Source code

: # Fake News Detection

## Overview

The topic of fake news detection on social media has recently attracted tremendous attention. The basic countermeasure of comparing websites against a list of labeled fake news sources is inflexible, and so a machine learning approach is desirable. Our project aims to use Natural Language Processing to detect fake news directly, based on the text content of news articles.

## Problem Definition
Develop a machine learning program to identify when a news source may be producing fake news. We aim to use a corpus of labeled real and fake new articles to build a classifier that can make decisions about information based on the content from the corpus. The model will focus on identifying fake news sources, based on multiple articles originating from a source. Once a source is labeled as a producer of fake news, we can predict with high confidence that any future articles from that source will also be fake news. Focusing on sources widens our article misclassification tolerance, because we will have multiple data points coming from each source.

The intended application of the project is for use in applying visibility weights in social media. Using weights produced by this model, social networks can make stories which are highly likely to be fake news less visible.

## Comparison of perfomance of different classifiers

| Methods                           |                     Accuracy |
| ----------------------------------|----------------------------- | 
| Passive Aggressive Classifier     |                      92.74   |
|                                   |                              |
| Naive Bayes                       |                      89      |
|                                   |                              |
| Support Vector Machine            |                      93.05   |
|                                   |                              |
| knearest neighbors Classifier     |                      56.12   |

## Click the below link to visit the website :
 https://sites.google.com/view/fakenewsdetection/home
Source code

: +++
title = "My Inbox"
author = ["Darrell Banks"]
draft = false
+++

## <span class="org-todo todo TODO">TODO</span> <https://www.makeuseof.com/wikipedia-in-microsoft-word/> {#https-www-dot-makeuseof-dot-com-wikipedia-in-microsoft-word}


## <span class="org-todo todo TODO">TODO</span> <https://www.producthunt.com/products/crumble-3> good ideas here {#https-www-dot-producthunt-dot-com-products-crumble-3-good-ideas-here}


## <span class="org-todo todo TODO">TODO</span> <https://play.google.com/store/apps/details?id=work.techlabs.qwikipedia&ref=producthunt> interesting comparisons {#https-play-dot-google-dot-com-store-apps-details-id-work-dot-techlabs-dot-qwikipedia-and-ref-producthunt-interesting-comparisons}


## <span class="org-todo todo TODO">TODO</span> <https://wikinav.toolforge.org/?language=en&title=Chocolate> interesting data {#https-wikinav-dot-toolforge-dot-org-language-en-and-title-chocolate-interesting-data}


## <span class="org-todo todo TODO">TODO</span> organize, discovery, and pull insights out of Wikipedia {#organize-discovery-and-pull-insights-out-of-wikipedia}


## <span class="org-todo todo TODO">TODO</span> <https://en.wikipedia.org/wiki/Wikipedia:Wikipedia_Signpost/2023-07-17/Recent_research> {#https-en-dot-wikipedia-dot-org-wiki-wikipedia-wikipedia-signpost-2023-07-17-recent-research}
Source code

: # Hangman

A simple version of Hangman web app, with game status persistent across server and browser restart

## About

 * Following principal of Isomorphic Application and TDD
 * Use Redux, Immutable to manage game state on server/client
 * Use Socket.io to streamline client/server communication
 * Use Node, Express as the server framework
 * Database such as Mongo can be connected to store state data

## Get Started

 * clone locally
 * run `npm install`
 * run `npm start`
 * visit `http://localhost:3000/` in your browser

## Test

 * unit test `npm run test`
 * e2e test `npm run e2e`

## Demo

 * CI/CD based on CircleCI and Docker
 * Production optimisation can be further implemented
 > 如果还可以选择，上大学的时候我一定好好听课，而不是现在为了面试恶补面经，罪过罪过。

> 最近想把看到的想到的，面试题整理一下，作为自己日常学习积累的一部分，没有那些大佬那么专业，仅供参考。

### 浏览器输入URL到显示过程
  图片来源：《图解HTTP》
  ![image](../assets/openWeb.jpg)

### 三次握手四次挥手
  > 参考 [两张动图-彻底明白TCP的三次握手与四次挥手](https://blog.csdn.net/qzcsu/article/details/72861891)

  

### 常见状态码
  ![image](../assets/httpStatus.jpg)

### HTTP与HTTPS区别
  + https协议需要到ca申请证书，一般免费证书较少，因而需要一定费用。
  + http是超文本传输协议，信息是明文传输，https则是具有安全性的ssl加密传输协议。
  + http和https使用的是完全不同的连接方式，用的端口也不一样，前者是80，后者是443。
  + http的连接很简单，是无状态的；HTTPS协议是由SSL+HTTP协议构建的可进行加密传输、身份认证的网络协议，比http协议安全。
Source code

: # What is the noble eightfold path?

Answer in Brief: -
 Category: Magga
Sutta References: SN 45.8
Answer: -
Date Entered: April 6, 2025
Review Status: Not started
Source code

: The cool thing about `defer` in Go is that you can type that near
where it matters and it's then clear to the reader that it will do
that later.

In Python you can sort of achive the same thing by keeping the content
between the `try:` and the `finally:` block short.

* WORK ORDER *
Looking at the data above, how many lines hold the string "state"? Reply with only the number.

* RESPONSE FOR THIS EXERCISE *
2